The Advent Challenge
By Dustin Davis of Los Angeles, CA, USA

…and above all things, clothe yourselves with the bonds of charity, as with a mantle, which is a bond of perfectness and peace; pray always, that you may not faint until I come; behold, and lo, I will come quickly, and receive you unto myself. Amen. —Doctrine and Covenants 85:38c

I recently visited a friend nearing the end of her pregnancy. I hadn’t seen her since she became pregnant. It was incredible to see her so close to giving birth. One of my many questions was about how the experience had been for her. In a moment of honesty, she told me it hadn’t been all that enjoyable. She was generally uncomfortable, couldn’t sleep well, and just wanted to get to the next part. She said hearing stories of other women who loved being pregnant didn’t help. But there she was with nothing to do but continue to wait and prepare to receive her new child.

I have a deep appreciation and respect for my friend’s honesty and humility. I wish I had the same courage and candor on my own spiritual journey. The honest examination reminded me of how God uses all the stuff of our lives for transformation if we’re able to humbly accept the reality of it.

The spiritual journey, like pregnancy, is easily romanticized. We like to fantasize about what it could be like to watch the sunrise every morning, to spend hours in silence, or to visit a far-off monastery or ashram. While lost in our daydreaming we tend to ignore the reality of life.

This is especially dangerous when it comes to the bigger things in life like love, self-acceptance, self-image, and death. When our carefully crafted plans fall apart, as they invariably do, we don’t know what to do or where to turn. When we are out of work, we realize we can’t find the comfort we seek in our books. When a sudden death shakes our foundation, we wonder where God is or if God was ever there.

There will never be a perfect moment to pray. That is the romanticized spiritual life. If I wait until I have time, when I have perfect health, until my life is all good, until I have it all figured out, I will never pray or seek God. (On those rare occasions when everything is going well and I do have a free moment, the challenge becomes one of praise and gratitude to God instead of filling the moment with distractions or self-delusion.) Ironically, every moment is the perfect moment to pray!
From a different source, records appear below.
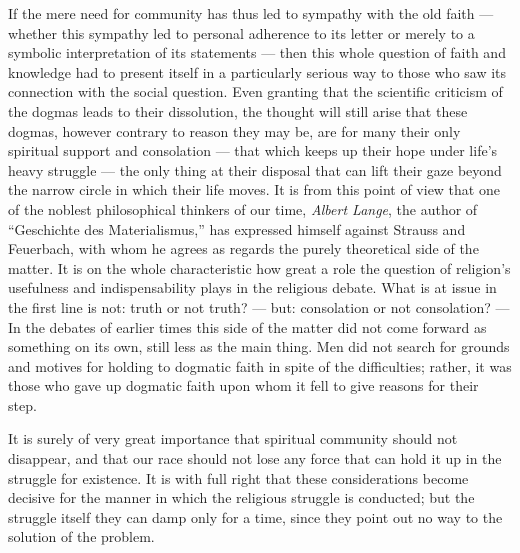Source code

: \documentclass[12pt,a4paper,openany]{book}
\newcommand{\opage}[1]{\marginnote{\footnotesize\textit{[#1]}}}
\begin{document}
If the mere need for community has thus led to sympathy with the old faith ---
whether this sympathy
\opage{208}led to personal adherence to its letter or merely to a
symbolic interpretation of its statements --- then this whole question of
faith and knowledge had to present itself in a particularly serious way to
those who saw its connection with the social question. Even granting that the
scientific criticism of the dogmas leads to their dissolution, the thought will
still arise that these dogmas, however contrary to reason they may be, are for
many their only spiritual support and consolation --- that which keeps up
their hope under life's heavy struggle --- the only thing at their disposal
that can lift their gaze beyond the narrow circle in which their life moves.
It is from this point of view that one of the noblest philosophical thinkers of
our time, \emph{Albert Lange}, the author of ``Geschichte des Materialismus,'' has
expressed himself against Strauss and Feuerbach, with whom he agrees as
regards the purely theoretical side of the matter. It is on the whole
characteristic how great a role the question of religion's usefulness and
indispensability plays in the religious debate. What is at issue in the first
line is not: truth or not truth? --- but: consolation or not consolation? ---
In the debates of earlier times this side of the matter did not come forward
as something on its own, still less as the main thing. Men did not search for
grounds and motives for holding to dogmatic faith in spite of the
difficulties; rather, it was those who gave up dogmatic faith upon whom it fell
to give reasons for their step.

It is surely of very great importance that spiritual community should not
disappear, and that our race should not lose any force that can hold it up in
the struggle for existence. It is with full right that these considerations
become decisive for the manner in which the religious struggle is conducted;
but the struggle itself they can damp only for a time, since they point out no
way to the solution of the problem.
\end{document}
The challenge of Advent is to seek God in the busyness, in the suffering, and in the ordinary. If we resist the urge to romanticize them, these realities remind us that we are not in control. These realities humble us and teach us that our constant Advent task is to prepare to receive the gift that is now and always freely given.

Advent Prayer Phrase

Anticipation deepens within.

Invitation to Spiritual Practice

Spend a few moments dwelling in God’s presence. Pay attention to where your heart feels drawn into prayer. What words, images, or themes in this story lead you to reflect on your own faith journey? What is God’s invitation to you this day?